When W2O CEO Jim Weiss started the agency, he likely didn’t imagine the flurry of acquisitions, hundreds of new hires that are shaping the pharma and healthcare marketing communications firm heading into its second decade. Much less a global pandemic.

But now, 20 years later, W2O is changing again—to a new name and brand, Real Chemistry. The move rolls up and consolidates 12 acquisitions and hundreds of new hires, along with consistent double-digit revenue growth, under a new umbrella brand.

And still growing. Real Chemistry added 200 people in the first two months of 2021 alone, including several new team leaders. That’s on top of the 600 new positions added in 2020, for a total of more than 1,600 employees now and likely topping 2,000 by the end of the year.

In the past six months, the company has snapped up a Hollywood social influencer agency and added a pair of data and analytics firms, while amping up revenue significantly. Its projected revenue of $335 million for 2020 is a more than 50% increase over 2019.
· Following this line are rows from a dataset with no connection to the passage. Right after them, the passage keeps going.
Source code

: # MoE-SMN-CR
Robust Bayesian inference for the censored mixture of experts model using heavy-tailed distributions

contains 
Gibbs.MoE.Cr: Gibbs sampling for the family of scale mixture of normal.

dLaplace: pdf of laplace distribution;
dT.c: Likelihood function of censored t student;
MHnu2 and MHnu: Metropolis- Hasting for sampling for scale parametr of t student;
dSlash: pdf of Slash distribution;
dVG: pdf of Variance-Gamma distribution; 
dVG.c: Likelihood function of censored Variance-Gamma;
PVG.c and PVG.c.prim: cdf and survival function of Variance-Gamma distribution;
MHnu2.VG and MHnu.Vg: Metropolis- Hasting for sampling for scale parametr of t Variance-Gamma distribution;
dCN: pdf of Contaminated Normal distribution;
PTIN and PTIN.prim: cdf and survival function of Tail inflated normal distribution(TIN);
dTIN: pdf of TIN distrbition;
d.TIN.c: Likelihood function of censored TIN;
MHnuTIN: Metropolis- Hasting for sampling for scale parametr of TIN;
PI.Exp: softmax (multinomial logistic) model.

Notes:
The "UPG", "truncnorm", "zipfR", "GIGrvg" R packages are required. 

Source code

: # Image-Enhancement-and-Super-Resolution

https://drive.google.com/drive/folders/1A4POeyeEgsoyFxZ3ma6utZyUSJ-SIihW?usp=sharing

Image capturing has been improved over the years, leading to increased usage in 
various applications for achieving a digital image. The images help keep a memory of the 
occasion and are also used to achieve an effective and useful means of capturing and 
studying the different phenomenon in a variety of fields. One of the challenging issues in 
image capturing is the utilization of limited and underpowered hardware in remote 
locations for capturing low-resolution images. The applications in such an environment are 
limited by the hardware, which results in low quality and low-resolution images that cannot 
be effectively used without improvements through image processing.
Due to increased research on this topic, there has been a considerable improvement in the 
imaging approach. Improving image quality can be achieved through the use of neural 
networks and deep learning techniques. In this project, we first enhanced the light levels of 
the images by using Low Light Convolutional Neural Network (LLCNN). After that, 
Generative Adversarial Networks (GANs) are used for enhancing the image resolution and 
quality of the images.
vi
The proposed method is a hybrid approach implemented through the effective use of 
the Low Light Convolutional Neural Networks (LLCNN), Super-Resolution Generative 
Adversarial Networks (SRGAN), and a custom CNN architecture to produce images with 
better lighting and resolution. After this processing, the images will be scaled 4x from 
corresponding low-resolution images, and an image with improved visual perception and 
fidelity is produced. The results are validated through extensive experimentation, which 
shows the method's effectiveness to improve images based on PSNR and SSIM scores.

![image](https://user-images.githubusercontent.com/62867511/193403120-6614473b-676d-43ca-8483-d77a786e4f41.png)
“Our goal in creating Real Chemistry is to continue that tradition as entrepreneurs, collaborators and integrators who connect the dots in a way that helps us, but also our clients, to innovate new ways of marketing and communications,” Weiss said.

He pointed to its work on “Unspoken Symphony” for Greenwich Biosciences, the U.S. subsidiary of GW Pharma, as one example of modern pharma marketing. The initiative, designed to help people with epilepsy who struggle to express themselves, uses web-based image-recognition technology to turn their artwork into music.

The project reflects the ways healthcare and pharma marketing is changing to mirror the adoption of media, technology and data in everyday life, he said. Modern pharma marketing is becoming more integrated and seamless in people’s lives—advancing well past the fledgling “beyond the pill” add-ons that were common in the early days of digital adoption.

While the agency name is changing, Real Chemistry’s day-to-day operations and client interactions won’t shift dramatically, Weiss said. The newly acquired companies and the organically grown business units already are operating under one P&L.

“One of the reasons we’re doing this is to unite everybody around one mission—one team, one dream,” Weiss said. “With one brand and one unified culture, it will help us integrate and collaborate more effectively, which is so important in bringing all of what we do to a client.”

And some brands will remain. W2O and 21GRAMS, for instance, will stay intact as large public relations and creative agency brands, respectively.

“I’ve told the team it’s a bit like pointillism, putting it all together bit by bit is what we’ve been doing here,” Weiss said. “Like Georges Seurat, I feel like now it’s becoming a real painting that you can see.”